If you could effect one major policy change in the governing of your country, what would it be? > Universal, free and top-notch healthcare - including birth control education and abortion (which would become magically less prevalent) on demand, and well-staffed detox clinics for addicts, alcoholics and smokers. With guaranteed transportation to all of the above. (This goes for the rest of the world too, by the way.)
What do you consider to be the main threat to the future peace and security of the world? > Nuclear proliferation. George Bush too, of course, but if warheads aren't disabled we won't be here anymore to dicker about party politics.
Do you think the world (human civilization) has already passed its best point, or is that yet to come? > I think about this a lot. We can't be sure there is a future to human civilization, so I try to focus on the positive sides of the current one. There's a lot of ugliness to it on its face, but there are many small good things, as Raymond Carver would say - unrecorded moments of personal gentleness and bravery that keep me from giving up on the human race entirely.
What would be your most important piece of advice about life? > I don't suggest using me as a role model. But I'd say, to girls especially, don't waste all your time thinking about how things will look, read or sound to boys. Make something compelling of your own instead.
What do you consider the most important personal quality? > Open-mindedness.
What personal fault do you most dislike? > Smugness and snobbery.
What is your favourite proverb? > 'Sufficient unto the day is the evil thereof.'
What commonly enjoyed activities do you regard as a waste of time? > Working out in gyms, and then talking about this incredibly boring subject the rest of one's waking hours. I'm not excited about exercise that can't happen outdoors.
What, if anything, do you worry about? > Picture Alvy Singer in Annie Hall explaining that the universe is expanding and some day it will break apart and that will be the end of everything, and you've got my general state of mind. That Brooklyn is not expanding (well, it sort of is) is no help.
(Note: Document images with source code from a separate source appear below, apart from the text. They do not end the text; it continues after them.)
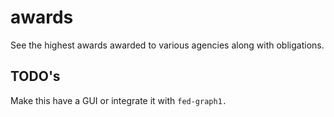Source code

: # awards

See the highest awards awarded to various agencies along with obligations. 

## TODO's 

Make this have a GUI or integrate it with `fed-graph1.` 
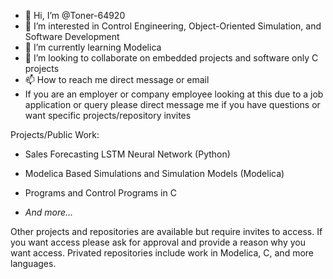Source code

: - 👋 Hi, I’m @Toner-64920
- 👀 I’m interested in Control Engineering, Object-Oriented Simulation, and Software Development
- 🌱 I’m currently learning Modelica
- 💞️ I’m looking to collaborate on embedded projects and software only C projects
- 📫 How to reach me direct message or email
- If you are an employer or company employee looking at this due to a job application or query please direct message me
if you have questions or want specific projects/repository invites

Projects/Public Work:
- Sales Forecasting LSTM Neural Network (Python)

- Modelica Based Simulations and Simulation Models (Modelica)

- Programs and Control Programs in C

- *And more...*

Other projects and repositories are available but require invites to access.
If you want access please ask for approval and provide a reason why you want access.
Privated repositories include work in Modelica, C, and more languages.

<!---
Toner-64920/Toner-64920 is a ✨ special ✨ repository because its `README.md` (this file) appears on your GitHub profile.
You can click the Preview link to take a look at your changes.
--->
If you were to relive your life to this point, is there anything you'd do differently? > I'd never even taste heavenly, delicious meat. I'd learn to dance earlier, and I'd never burn bridges.
What would you call your autobiography? > An older editor friend always said she'd call her memoir Life TK. Mine's a quote from my 12th-grade history teacher: She Is an Intelligent Girl and She Means Well.
What would your ideal holiday be? > A month or, even better, a summer on Lake Memphremagog in Quebec.
What is your most treasured possession? > A wooden jewellery box designed and built for me by my late grandfather, Thomas Montgomery. He was a judge, but his passion (and genius) was woodworking.
What talent would you most like to have? > I'd like to be able to place where anyone in the world was from after hearing them say one sentence - like Henry Higgins. For conversation and human-knowledge purposes only, of course!
Who is your favourite comedian or humorist? > The early New Yorker writers as a group - Benchley, Thurber, White, Woollcott, Nash, Parker, Perelman...
If you could have any three guests, past or present, to dinner who would they be? > A.J. Liebling, Margaret Mead, and my sister Kate. And the young Marlon Brando for dessert.